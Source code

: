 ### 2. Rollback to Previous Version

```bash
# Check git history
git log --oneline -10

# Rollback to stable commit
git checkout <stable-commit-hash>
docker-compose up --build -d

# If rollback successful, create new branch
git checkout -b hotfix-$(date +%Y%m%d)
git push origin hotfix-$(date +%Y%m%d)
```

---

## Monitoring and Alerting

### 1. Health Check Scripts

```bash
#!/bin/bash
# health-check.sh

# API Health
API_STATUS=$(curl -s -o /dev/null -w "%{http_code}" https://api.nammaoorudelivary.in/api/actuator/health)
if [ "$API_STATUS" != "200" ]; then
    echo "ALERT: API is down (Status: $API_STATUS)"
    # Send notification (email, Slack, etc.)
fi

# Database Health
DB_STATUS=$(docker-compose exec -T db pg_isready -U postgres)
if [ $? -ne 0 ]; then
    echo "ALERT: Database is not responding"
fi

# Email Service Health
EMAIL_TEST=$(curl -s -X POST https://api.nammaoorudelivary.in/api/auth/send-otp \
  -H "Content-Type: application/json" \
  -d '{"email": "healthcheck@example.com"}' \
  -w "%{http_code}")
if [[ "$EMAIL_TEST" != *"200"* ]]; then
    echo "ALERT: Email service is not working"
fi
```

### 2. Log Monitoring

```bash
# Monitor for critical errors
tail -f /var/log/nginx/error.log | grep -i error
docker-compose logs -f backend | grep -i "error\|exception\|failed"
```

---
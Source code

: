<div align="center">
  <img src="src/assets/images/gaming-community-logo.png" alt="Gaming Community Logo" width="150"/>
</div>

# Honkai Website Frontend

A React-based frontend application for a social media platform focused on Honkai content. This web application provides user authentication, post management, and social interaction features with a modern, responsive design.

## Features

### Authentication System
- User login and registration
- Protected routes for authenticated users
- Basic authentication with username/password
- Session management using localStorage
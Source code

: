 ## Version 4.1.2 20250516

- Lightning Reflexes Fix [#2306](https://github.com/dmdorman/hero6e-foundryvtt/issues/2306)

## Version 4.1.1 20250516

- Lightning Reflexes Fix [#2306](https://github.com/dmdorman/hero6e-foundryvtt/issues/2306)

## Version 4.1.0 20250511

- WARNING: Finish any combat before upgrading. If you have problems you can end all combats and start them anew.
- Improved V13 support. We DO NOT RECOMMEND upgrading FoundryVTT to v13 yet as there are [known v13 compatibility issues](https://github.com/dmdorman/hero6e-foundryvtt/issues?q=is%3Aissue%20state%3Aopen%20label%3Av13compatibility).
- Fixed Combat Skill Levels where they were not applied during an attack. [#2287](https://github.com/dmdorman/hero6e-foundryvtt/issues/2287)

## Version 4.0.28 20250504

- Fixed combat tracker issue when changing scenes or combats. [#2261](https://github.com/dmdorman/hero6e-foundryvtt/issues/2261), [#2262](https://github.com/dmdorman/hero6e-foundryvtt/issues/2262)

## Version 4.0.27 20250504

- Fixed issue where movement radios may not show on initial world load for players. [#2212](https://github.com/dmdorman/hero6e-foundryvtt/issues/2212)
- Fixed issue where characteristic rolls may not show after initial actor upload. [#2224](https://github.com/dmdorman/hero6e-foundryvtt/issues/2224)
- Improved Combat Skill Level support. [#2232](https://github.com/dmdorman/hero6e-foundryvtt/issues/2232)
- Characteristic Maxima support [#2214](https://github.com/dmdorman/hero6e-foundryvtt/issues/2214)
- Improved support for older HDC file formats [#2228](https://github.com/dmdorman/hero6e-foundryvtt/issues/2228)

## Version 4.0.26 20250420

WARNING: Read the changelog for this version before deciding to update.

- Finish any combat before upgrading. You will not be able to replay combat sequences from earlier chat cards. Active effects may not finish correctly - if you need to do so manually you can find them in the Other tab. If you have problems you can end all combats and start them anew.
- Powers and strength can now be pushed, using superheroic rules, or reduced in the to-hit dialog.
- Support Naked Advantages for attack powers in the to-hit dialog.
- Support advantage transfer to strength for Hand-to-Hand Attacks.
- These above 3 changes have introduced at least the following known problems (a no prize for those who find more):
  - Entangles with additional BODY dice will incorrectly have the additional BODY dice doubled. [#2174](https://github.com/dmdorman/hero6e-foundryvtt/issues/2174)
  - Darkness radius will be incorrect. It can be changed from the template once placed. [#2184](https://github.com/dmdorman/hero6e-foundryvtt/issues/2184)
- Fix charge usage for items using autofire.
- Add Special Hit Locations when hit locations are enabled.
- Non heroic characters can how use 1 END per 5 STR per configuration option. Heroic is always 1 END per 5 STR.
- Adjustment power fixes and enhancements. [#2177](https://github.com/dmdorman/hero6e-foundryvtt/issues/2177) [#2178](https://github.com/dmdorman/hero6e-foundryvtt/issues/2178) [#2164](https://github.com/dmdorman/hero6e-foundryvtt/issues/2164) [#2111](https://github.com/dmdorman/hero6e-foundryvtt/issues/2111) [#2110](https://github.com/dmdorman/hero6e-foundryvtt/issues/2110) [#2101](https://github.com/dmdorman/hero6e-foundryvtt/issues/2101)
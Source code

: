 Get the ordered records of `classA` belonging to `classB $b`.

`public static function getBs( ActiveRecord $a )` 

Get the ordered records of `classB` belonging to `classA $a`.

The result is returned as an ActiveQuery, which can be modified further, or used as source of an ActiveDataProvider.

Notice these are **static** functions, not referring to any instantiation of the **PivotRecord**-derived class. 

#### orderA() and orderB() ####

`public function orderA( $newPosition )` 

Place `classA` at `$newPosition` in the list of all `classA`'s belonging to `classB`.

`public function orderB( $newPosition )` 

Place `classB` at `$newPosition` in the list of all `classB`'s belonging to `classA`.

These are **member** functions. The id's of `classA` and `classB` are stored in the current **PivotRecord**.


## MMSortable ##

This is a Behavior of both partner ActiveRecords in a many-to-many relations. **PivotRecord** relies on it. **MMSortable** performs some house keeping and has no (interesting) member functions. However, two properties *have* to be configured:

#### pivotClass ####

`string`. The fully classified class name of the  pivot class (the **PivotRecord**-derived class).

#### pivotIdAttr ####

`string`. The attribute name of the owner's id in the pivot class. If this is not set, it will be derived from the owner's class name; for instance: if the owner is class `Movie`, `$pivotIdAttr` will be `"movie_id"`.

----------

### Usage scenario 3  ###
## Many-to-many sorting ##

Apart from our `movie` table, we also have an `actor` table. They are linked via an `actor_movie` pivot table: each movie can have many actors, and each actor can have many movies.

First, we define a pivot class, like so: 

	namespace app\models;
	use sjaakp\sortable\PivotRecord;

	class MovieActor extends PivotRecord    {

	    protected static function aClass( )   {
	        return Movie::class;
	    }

## Work order:
From the listing above, pick out each line where the word "nammaoorudelivary" appears.

## Solution for this task:
API_STATUS=$(curl -s -o /dev/null -w "%{http_code}" https://api.nammaoorudelivary.in/api/actuator/health)
EMAIL_TEST=$(curl -s -X POST https://api.nammaoorudelivary.in/api/auth/send-otp \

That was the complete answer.